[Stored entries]
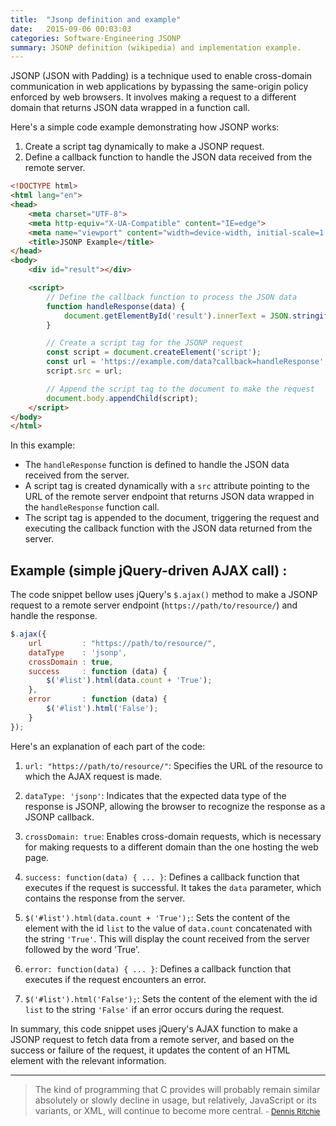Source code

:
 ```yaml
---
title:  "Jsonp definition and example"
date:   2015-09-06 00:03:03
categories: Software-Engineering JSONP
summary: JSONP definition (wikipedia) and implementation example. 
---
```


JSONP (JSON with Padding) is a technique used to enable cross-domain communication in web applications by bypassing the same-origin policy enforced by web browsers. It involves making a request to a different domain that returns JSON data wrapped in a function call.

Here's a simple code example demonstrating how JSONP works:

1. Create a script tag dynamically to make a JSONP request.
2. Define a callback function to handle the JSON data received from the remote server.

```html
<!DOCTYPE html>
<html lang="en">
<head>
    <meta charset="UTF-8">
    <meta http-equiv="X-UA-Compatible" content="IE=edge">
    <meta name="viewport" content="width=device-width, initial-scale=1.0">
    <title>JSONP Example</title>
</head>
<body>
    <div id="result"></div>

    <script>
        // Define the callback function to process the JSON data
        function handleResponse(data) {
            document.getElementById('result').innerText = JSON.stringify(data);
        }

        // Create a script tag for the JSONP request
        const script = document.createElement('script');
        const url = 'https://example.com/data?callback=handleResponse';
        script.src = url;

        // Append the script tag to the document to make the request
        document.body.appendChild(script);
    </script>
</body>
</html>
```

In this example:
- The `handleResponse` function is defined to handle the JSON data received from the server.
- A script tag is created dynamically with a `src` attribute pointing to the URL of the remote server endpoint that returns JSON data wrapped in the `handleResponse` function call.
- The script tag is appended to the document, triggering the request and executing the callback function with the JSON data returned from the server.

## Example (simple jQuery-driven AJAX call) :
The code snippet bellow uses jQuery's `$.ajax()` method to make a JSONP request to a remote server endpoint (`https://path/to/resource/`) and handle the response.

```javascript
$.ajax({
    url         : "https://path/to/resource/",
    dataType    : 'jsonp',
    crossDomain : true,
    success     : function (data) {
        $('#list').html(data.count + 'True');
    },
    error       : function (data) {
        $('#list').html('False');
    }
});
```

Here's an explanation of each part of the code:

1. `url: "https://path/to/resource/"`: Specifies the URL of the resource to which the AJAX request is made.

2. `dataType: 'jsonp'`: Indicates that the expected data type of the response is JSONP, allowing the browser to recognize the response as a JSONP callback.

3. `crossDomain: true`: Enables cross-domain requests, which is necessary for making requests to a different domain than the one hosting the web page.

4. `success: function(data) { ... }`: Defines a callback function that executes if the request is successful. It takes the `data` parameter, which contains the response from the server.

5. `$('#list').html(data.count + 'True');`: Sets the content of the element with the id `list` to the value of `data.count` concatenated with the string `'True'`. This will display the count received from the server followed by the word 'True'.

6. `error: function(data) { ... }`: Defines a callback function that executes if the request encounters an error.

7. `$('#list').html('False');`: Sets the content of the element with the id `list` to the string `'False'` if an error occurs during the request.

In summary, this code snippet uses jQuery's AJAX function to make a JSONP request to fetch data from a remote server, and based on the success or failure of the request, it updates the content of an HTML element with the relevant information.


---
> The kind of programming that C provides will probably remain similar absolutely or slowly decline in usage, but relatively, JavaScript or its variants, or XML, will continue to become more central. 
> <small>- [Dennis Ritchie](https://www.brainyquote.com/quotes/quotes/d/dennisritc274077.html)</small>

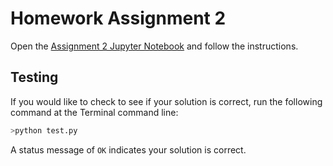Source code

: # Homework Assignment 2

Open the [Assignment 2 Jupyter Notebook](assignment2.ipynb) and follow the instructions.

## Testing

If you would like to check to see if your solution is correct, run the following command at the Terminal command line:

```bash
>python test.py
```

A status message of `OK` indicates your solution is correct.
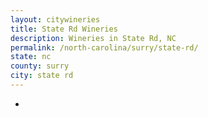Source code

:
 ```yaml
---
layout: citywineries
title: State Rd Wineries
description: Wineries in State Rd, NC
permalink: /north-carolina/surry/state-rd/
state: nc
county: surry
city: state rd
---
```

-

=== DESCRIPTION OF THE TASK ===
The answer is every line in the data where the word "dynamically" appears.

=== SOLUTION TO THE EXERCISE ===
1. Create a script tag dynamically to make a JSONP request.
- A script tag is created dynamically with a `src` attribute pointing to the URL of the remote server endpoint that returns JSON data wrapped in the `handleResponse` function call.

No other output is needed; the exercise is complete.